Segment Start: SUPPLIED DATA

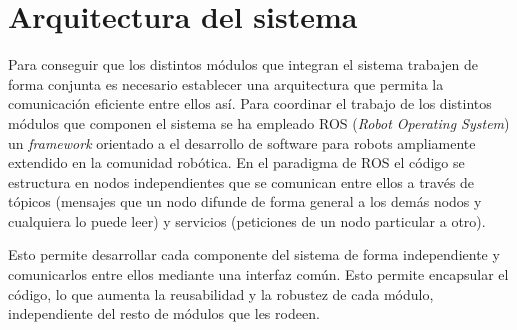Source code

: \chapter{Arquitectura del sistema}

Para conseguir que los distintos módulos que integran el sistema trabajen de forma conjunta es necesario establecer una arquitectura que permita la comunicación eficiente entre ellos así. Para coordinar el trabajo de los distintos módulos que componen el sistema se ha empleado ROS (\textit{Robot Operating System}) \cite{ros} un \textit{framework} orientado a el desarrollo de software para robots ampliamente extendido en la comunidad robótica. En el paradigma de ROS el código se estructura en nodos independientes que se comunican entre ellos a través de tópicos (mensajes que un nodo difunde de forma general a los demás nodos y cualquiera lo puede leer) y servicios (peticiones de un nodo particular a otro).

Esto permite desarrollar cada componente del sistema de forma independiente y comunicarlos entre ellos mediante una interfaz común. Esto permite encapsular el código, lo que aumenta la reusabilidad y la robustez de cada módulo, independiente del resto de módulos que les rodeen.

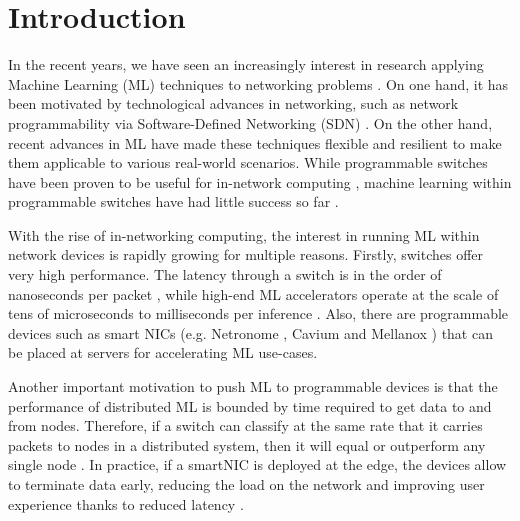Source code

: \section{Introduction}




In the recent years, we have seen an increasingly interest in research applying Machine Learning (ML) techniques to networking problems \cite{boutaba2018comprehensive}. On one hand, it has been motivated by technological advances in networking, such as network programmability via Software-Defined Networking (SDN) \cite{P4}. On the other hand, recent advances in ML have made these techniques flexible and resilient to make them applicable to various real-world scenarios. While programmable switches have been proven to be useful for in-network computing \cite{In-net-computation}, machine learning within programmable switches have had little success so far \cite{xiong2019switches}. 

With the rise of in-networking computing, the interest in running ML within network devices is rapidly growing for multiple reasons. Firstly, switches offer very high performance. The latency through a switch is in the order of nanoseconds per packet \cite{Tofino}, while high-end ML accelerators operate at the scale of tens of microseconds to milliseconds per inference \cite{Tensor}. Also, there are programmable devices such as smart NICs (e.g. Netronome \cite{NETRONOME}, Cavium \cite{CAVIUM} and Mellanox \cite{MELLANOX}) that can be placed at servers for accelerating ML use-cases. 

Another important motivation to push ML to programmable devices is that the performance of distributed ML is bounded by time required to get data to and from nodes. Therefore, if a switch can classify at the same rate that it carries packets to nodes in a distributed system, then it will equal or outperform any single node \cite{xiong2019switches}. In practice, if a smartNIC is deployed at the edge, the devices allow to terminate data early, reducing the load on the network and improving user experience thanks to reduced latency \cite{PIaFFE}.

Segment End: SUPPLIED DATA
Segment Start: SUPPLIED DATA

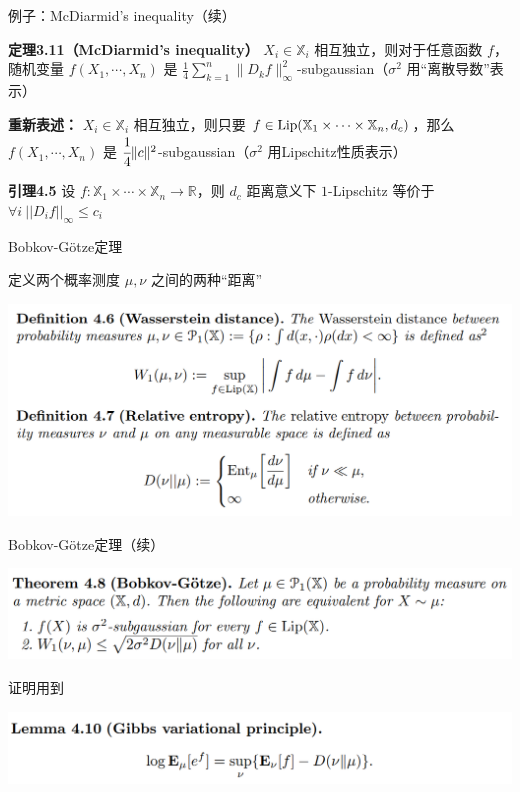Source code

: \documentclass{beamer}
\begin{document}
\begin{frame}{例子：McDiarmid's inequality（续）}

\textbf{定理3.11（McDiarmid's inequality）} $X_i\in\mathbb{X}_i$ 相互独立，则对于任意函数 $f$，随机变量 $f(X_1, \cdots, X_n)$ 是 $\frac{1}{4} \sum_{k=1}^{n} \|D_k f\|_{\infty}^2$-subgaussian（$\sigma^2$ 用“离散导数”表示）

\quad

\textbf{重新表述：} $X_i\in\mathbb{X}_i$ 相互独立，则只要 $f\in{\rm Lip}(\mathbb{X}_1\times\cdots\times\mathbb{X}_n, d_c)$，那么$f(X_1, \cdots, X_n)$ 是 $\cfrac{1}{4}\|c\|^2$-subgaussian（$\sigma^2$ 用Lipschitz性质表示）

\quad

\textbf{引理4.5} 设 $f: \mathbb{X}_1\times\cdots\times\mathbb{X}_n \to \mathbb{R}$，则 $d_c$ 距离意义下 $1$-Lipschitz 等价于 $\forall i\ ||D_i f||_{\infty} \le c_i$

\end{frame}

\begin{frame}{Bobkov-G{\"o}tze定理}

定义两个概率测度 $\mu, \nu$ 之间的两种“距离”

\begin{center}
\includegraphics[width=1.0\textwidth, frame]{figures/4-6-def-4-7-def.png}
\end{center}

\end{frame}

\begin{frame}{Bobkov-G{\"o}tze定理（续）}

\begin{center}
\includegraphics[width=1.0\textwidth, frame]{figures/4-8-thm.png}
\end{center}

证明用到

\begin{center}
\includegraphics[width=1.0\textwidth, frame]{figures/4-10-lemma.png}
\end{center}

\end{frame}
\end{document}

Segment End: SUPPLIED DATA

For each line above that includes "tze定理", make a copy.

\begin{frame}{Bobkov-G{\"o}tze定理}
\begin{frame}{Bobkov-G{\"o}tze定理（续）}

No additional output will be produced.